__WHAT TO PRODUCE__
Only one stretch of the data below is wanted: the lines starting at the one with "John W. Corso" and ending at the one with "Recording_: James Alexander", both included, given again exactly.

__Collected data__
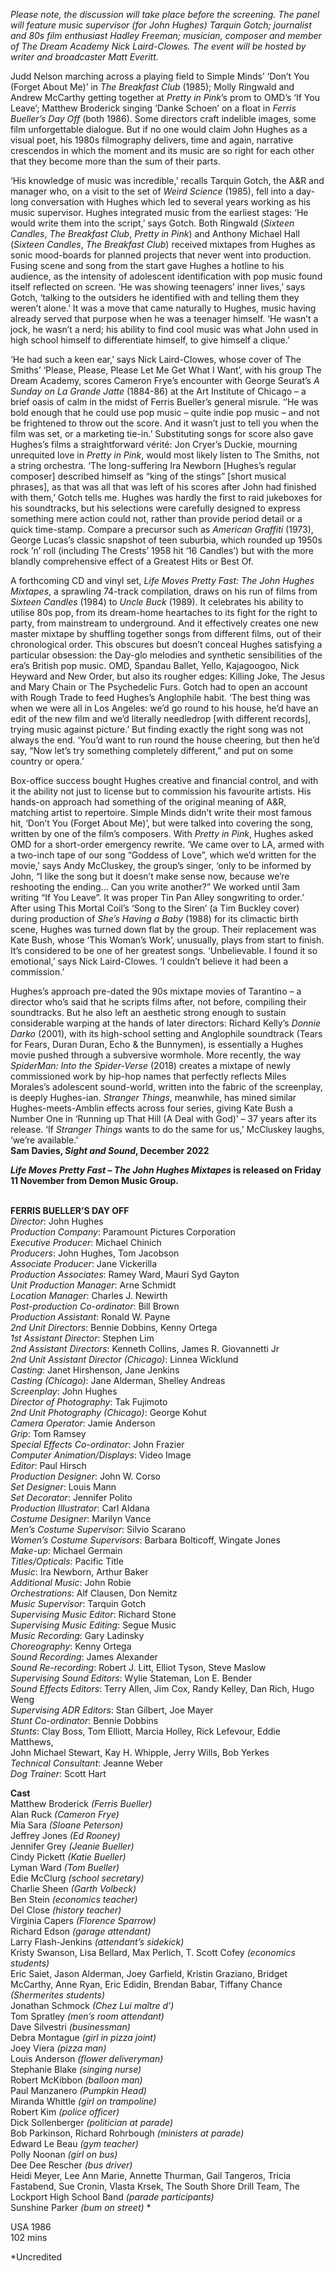

_Please note, the discussion will take place before the screening. The panel will feature music supervisor (for John Hughes) Tarquin Gotch; journalist and 80s film enthusiast Hadley Freeman; musician, composer and member of  The Dream Academy Nick Laird-Clowes. The event will be hosted by writer and broadcaster Matt Everitt._

Judd Nelson marching across a playing field to Simple Minds’ ‘Don’t You (Forget About Me)’ in _The Breakfast Club_ (1985); Molly Ringwald and Andrew McCarthy getting together at _Pretty in Pink_’s prom to OMD’s ‘If You Leave’; Matthew Broderick singing ‘Danke Schoen’ on a float in _Ferris Bueller’s Day Off_ (both 1986). Some directors craft indelible images, some film unforgettable dialogue. But if no one would claim John Hughes as a visual poet, his 1980s filmography delivers, time and again, narrative crescendos in which the moment and its music are so right for each other that they become more than the sum of their parts.

‘His knowledge of music was incredible,’ recalls Tarquin Gotch, the A&R and manager who, on a visit to the set of _Weird Science_ (1985), fell into a day-long conversation with Hughes which led to several years working as his music supervisor. Hughes integrated music from the earliest stages: ‘He would write them into the script,’ says Gotch. Both Ringwald (_Sixteen Candles_,  _The Breakfast Club_, _Pretty in Pink_) and Anthony Michael Hall (_Sixteen Candles_, _The Breakfast Club_) received mixtapes from Hughes as sonic mood-boards for planned projects that never went into production. Fusing scene and song from the start gave Hughes a hotline to his audience, as the intensity of adolescent identification with pop music found itself reflected on screen. ‘He was showing teenagers’ inner lives,’ says Gotch, ‘talking to the outsiders he identified with and telling them they weren’t alone.’ It was a move that came naturally to Hughes, music having already served that purpose when he was a teenager himself. ‘He wasn’t a jock, he wasn’t a nerd; his ability to find cool music was what John used in high school himself to differentiate himself, to give himself  a clique.’

‘He had such a keen ear,’ says Nick Laird-Clowes, whose cover of The Smiths’ ‘Please, Please, Please Let Me Get What I Want’, with his group The Dream Academy, scores Cameron Frye’s encounter with George Seurat’s _A Sunday on La Grande Jatte_ (1884-86) at the Art Institute of Chicago – a brief oasis of calm in the midst of Ferris Bueller’s general misrule. ‘’He was bold enough that he could use pop music – quite indie pop music – and not be frightened to throw out the score. And it wasn’t just to tell you when the film was set, or a marketing tie-in.’ Substituting songs for score also gave Hughes’s films a straightforward vérité: Jon Cryer’s Duckie, mourning unrequited love in _Pretty in Pink_, would most likely listen to The Smiths, not a string orchestra. ‘The long-suffering Ira Newborn [Hughes’s regular composer] described himself as “king of the stings” [short musical phrases], as that was all that was left of his scores after John had finished with them,’ Gotch tells me. Hughes was hardly the first to raid jukeboxes for his soundtracks, but his selections were carefully designed to express something mere action could not, rather than provide period detail or a quick time-stamp. Compare a precursor such as _American Graffiti_ (1973), George Lucas’s classic snapshot of teen suburbia, which rounded up 1950s rock ’n’ roll (including The Crests’ 1958 hit ‘16 Candles’) but with the more blandly comprehensive effect of a Greatest Hits or Best Of.

A forthcoming CD and vinyl set, _Life Moves Pretty Fast: The John Hughes Mixtapes_, a sprawling 74-track compilation, draws on his run of films from _Sixteen Candles_ (1984) to _Uncle Buck_ (1989). It celebrates his ability to utilise 80s pop, from its dream-home heartaches to its fight for the right to party, from mainstream to underground. And it effectively creates one new master mixtape by shuffling together songs from different films, out of their chronological order. This obscures but doesn’t conceal Hughes satisfying a particular obsession: the Day-glo melodies and synthetic sensibilities of the era’s British pop music. OMD, Spandau Ballet, Yello, Kajagoogoo, Nick Heyward and New Order, but also its rougher edges: Killing Joke, The Jesus and Mary Chain or The Psychedelic Furs. Gotch had to open an account with Rough Trade to feed Hughes’s Anglophile habit. ‘The best thing was when we were all in Los Angeles: we’d go round to his house, he’d have an edit of the new film and we’d literally needledrop [with different records], trying music against picture.’ But finding exactly the right song was not always the end. ‘You’d want to run round the house cheering, but then he’d say, “Now let’s try something completely different,” and put on some country or opera.’

Box-office success bought Hughes creative and financial control, and with it the ability not just to license but to commission his favourite artists. His hands-on approach had something of the original meaning of A&R, matching artist to repertoire. Simple Minds didn’t write their most famous hit, ‘Don’t You (Forget About Me)’, but were talked into covering the song, written by one of the film’s composers. With _Pretty in Pink_, Hughes asked OMD for a short-order emergency rewrite. ‘We came over to LA, armed with a two-inch tape of our song “Goddess of Love”, which we’d written for the movie,’ says Andy McCluskey, the group’s singer, ‘only to be informed by John, “I like the song but it doesn’t make sense now, because we’re reshooting the ending… Can you write another?” We worked until 3am writing “If You Leave”. It was proper Tin Pan Alley songwriting to order.’ After using This Mortal Coil’s ‘Song to the Siren’ (a Tim Buckley cover) during production of _She’s Having a Baby_ (1988) for its climactic birth scene, Hughes was turned down flat by the group. Their replacement was Kate Bush, whose ‘This Woman’s Work’, unusually, plays from start to finish. It’s considered to be one of her greatest songs. ‘Unbelievable. I found it so emotional,’ says Nick Laird-Clowes. ‘I couldn’t believe it had been a commission.’

Hughes’s approach pre-dated the 90s mixtape movies of Tarantino – a director who’s said that he scripts films after, not before, compiling their soundtracks. But he also left an aesthetic strong enough to sustain considerable warping at the hands of later directors: Richard Kelly’s _Donnie Darko_ (2001), with its high-school setting and Anglophile soundtrack (Tears for Fears, Duran Duran, Echo & the Bunnymen), is essentially a Hughes movie pushed through a subversive wormhole. More recently, the way _SpiderMan: Into the Spider-Verse_ (2018) creates a mixtape of newly commissioned work by hip-hop names that perfectly reflects Miles Morales’s adolescent sound-world, written into the fabric of the screenplay, is deeply Hughes-ian. _Stranger Things_, meanwhile, has mined similar Hughes-meets-Amblin effects across four series, giving Kate Bush a Number One in ‘Running up That Hill (A Deal with God)’ – 37 years after its release. ‘If _Stranger Things_ wants to do the same for us,’ McCluskey laughs, ‘we’re available.’  
**Sam Davies, _Sight and Sound_, December 2022**

**_Life Moves Pretty Fast – The John Hughes Mixtapes_ is released on Friday 11 November from Demon Music Group.**
<br><br>

**FERRIS BUELLER’S DAY OFF**  
_Director_: John Hughes  
_Production Company_:  Paramount Pictures Corporation  
_Executive Producer_: Michael Chinich  
_Producers_: John Hughes, Tom Jacobson  
_Associate Producer_: Jane Vickerilla  
_Production Associates_: Ramey Ward,  Mauri Syd Gayton  
_Unit Production Manager_: Arne Schmidt  
_Location Manager_: Charles J. Newirth  
_Post-production Co-ordinator_: Bill Brown  
_Production Assistant_: Ronald W. Payne  
_2nd Unit Directors_: Bennie Dobbins, Kenny Ortega  
_1st Assistant Director_: Stephen Lim  
_2nd Assistant Directors_: Kenneth Collins,  James R. Giovannetti Jr  
_2nd Unit Assistant Director (Chicago)_:  Linnea Wicklund  
_Casting_: Janet Hirshenson, Jane Jenkins  
_Casting (Chicago)_: Jane Alderman, Shelley Andreas  
_Screenplay_: John Hughes  
_Director of Photography_: Tak Fujimoto  
_2nd Unit Photography (Chicago)_: George Kohut  
_Camera Operator_: Jamie Anderson  
_Grip_: Tom Ramsey  
_Special Effects Co-ordinator_: John Frazier  
_Computer Animation/Displays_: Video Image  
_Editor_: Paul Hirsch  
_Production Designer_: John W. Corso  
_Set Designer_: Louis Mann  
_Set Decorator_: Jennifer Polito  
_Production Illustrator_: Carl Aldana  
_Costume Designer_: Marilyn Vance  
_Men’s Costume Supervisor_: Silvio Scarano  
_Women’s Costume Supervisors_:  Barbara Bolticoff, Wingate Jones  
_Make-up_: Michael Germain  
_Titles/Opticals_: Pacific Title  
_Music_: Ira Newborn, Arthur Baker  
_Additional Music_: John Robie  
_Orchestrations_: Alf Clausen, Don Nemitz  
_Music Supervisor_: Tarquin Gotch  
_Supervising Music Editor_: Richard Stone  
_Supervising Music Editing_: Segue Music  
_Music Recording_: Gary Ladinsky  
_Choreography_: Kenny Ortega  
_Sound Recording_: James Alexander  
_Sound Re-recording_: Robert J. Litt, Elliot Tyson, Steve Maslow  
_Supervising Sound Editors_: Wylie Stateman,  Lon E. Bender  
_Sound Effects Editors_: Terry Allen, Jim Cox,  Randy Kelley, Dan Rich, Hugo Weng  
_Supervising ADR Editors_: Stan Gilbert, Joe Mayer  
_Stunt Co-ordinator_: Bennie Dobbins  
_Stunts_: Clay Boss, Tom Elliott, Marcia Holley,  Rick Lefevour, Eddie Matthews,  
John Michael Stewart, Kay H. Whipple,  Jerry Wills, Bob Yerkes  
_Technical Consultant_: Jeanne Weber  
_Dog Trainer_: Scott Hart

**Cast**  
Matthew Broderick _(Ferris Bueller)_  
Alan Ruck _(Cameron Frye)_  
Mia Sara _(Sloane Peterson)_  
Jeffrey Jones _(Ed Rooney)_  
Jennifer Grey _(Jeanie Bueller)_  
Cindy Pickett _(Katie Bueller)_  
Lyman Ward _(Tom Bueller)_  
Edie McClurg _(school secretary)_  
Charlie Sheen _(Garth Volbeck)_  
Ben Stein _(economics teacher)_  
Del Close _(history teacher)_  
Virginia Capers _(Florence Sparrow)_  
Richard Edson _(garage attendant)_  
Larry Flash-Jenkins _(attendant’s sidekick)_  
Kristy Swanson, Lisa Bellard, Max Perlich,  T. Scott Cofey _(economics students)_  
Eric Saiet, Jason Alderman, Joey Garfield,  Kristin Graziano, Bridget McCarthy, Anne Ryan,  Eric Edidin, Brendan Babar, Tiffany Chance _(Shermerites students)_  
Jonathan Schmock _(Chez Lui maître d’)_  
Tom Spratley _(men’s room attendant)_  
Dave Silvestri _(businessman)_  
Debra Montague _(girl in pizza joint)_  
Joey Viera _(pizza man)_  
Louis Anderson _(flower deliveryman)_  
Stephanie Blake _(singing nurse)_  
Robert McKibbon _(balloon man)_  
Paul Manzanero _(Pumpkin Head)_  
Miranda Whittle _(girl on trampoline)_  
Robert Kim _(police officer)_  
Dick Sollenberger _(politician at parade)_  
Bob Parkinson, Richard Rohrbough  _(ministers at parade)_  
Edward Le Beau _(gym teacher)_  
Polly Noonan _(girl on bus)_  
Dee Dee Rescher _(bus driver)_  
Heidi Meyer, Lee Ann Marie, Annette Thurman,  Gail Tangeros, Tricia Fastabend, Sue Cronin,  Vlasta Krsek, The South Shore Drill Team, The Lockport High School Band _(parade participants)_  
Sunshine Parker _(bum on street)_ *

USA 1986  
102 mins

*Uncredited
<br><br>
<!--stackedit_data:
eyJoaXN0b3J5IjpbLTY1MzA1MTA2OV19
-->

__ANSWER TO THE PROBLEM__
_Production Designer_: John W. Corso  
_Set Designer_: Louis Mann  
_Set Decorator_: Jennifer Polito  
_Production Illustrator_: Carl Aldana  
_Costume Designer_: Marilyn Vance  
_Men’s Costume Supervisor_: Silvio Scarano  
_Women’s Costume Supervisors_:  Barbara Bolticoff, Wingate Jones  
_Make-up_: Michael Germain  
_Titles/Opticals_: Pacific Title  
_Music_: Ira Newborn, Arthur Baker  
_Additional Music_: John Robie  
_Orchestrations_: Alf Clausen, Don Nemitz  
_Music Supervisor_: Tarquin Gotch  
_Supervising Music Editor_: Richard Stone  
_Supervising Music Editing_: Segue Music  
_Music Recording_: Gary Ladinsky  
_Choreography_: Kenny Ortega  
_Sound Recording_: James Alexander  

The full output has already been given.